The archives of the Academician A. E. Fersman contain a testimonial issued to Birbaum two years after the October revolution. The text reads as follows:
“Franz Petrovich Birbaum completed a course at the Polytechnicum of Fribourg (Switzerland) and served for 25 years as chief supervisor of the artistic jewellery workshops of the House of Fabergé. The most important creations of this firm were executed after the designs of F.P. Birbaum, who frequently received high awards at exhibitions of applied art. At the present time he is a senior master craftsman at the Peterhof Gem Carving Factory and a member of the Gemstone Department of the Comission on Russian Production Forces of the Academy of Sciences.
“Original signet by A. E. Fersman, 7 November 1919”.
Even before the revolution, Franz Petrovich wrote a number of articles for the journals “Yuvelir” (The Jeweller) and “Iskusstvo I Yhiyn” (Art and Life), some of which contain the master`s interesting reflections on the future development of a Russian style:
“The time has come to give more serious to the problems of applied art.
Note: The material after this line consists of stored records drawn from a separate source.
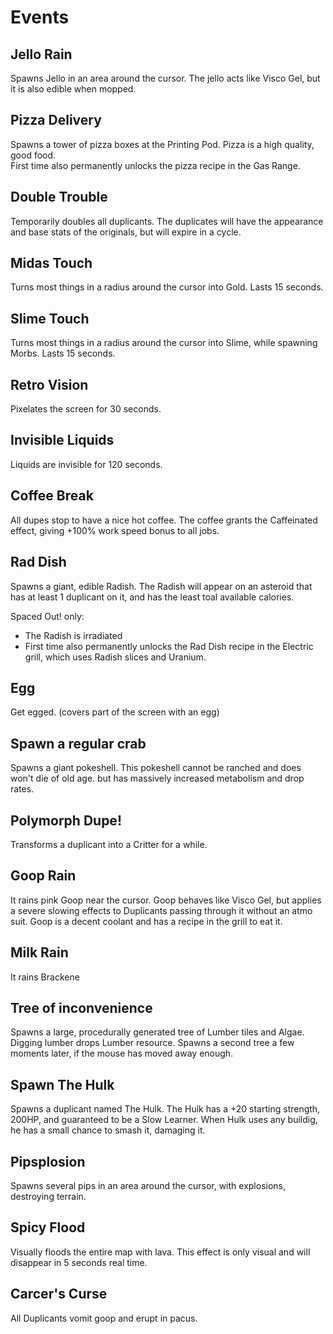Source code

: 
# Events  

## Jello Rain  
Spawns Jello in an area around the cursor. The jello acts like Visco Gel, but it is also edible when mopped. 

## Pizza Delivery
Spawns a tower of pizza boxes at the Printing Pod. Pizza is a high quality, good food.  
First time also permanently unlocks the pizza recipe in the Gas Range.  

## Double Trouble  
Temporarily doubles all duplicants. The duplicates will have the appearance and base stats of the originals, but will expire in a cycle.  

## Midas Touch  
Turns most things in a radius around the cursor into Gold. Lasts 15 seconds.

## Slime Touch  
Turns most things in a radius around the cursor into Slime, while spawning Morbs. Lasts 15 seconds.

## Retro Vision  
Pixelates the screen for 30 seconds.  

## Invisible Liquids
Liquids are invisible for 120 seconds.  

## Coffee Break  
All dupes stop to have a nice hot coffee. The coffee grants the Caffeinated effect, giving +100% work speed bonus to all jobs.  

## Rad Dish  
Spawns a giant, edible Radish. The Radish will appear on an asteroid that has at least 1 duplicant on it, and has the least toal available calories. 

Spaced Out! only: 
- The Radish is irradiated
- First time also permanently unlocks the Rad Dish recipe in the Electric grill, which uses Radish slices and Uranium.

## Egg
Get egged. (covers part of the screen with an egg)  

## Spawn a regular crab  
Spawns a giant pokeshell. This pokeshell cannot be ranched and does won't die of old age. but has massively increased metabolism and drop rates.  

## Polymorph Dupe!  
Transforms a duplicant into a Critter for a while.

## Goop Rain  
It rains pink Goop near the cursor. Goop behaves like Visco Gel, but applies a severe slowing effects to Duplicants passing through it without an atmo suit. Goop is a decent coolant and has a recipe in the grill to eat it.

## Milk Rain
It rains Brackene

## Tree of inconvenience
Spawns a large, procedurally generated tree of Lumber tiles and Algae. Digging lumber drops Lumber resource.
Spawns a second tree a few moments later, if the mouse has moved away enough.

## Spawn The Hulk
Spawns a duplicant named The Hulk. The Hulk has a +20 starting strength, 200HP, and guaranteed to be a Slow Learner. When Hulk uses any buildig, he has a small chance to smash it, damaging it.  

## Pipsplosion
Spawns several pips in an area around the cursor, with explosions, destroying terrain.

## Spicy Flood  
Visually floods the entire map with lava. This effect is only visual and will disappear in 5 seconds real time.  

## Carcer's Curse  
All Duplicants vomit goop and erupt in pacus.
If a national style is indeed to re-emerge, it must assume more cultured forms”. The artist advocates functionality for Russian-style products: “When articles are manufactured, we have the right to demand that they should correspond to our real needs, and should not only serve decorative purposes”.
“A style is created by a combination of two factors ‘ rational artistic creativity and the cultural requirements of the time. It is not created by one person, but by whole generations. A national style will not be developed in our country until we have artists who are imbued with a Russian creative spirit and with contemporary culture”.
Birbaum`s full name was Franz-Peter, so that he, like Peter-Carl Fabergé, bore a second name meaning “rock” – a significant coincidence! For such he was in life, a gentle and kind man, but rock-like in his defence of the aesthetic principles he had espoused as a youth when entering the service of the House of Fabergé. These principles may be summarized as “Beauty and Usefulness”.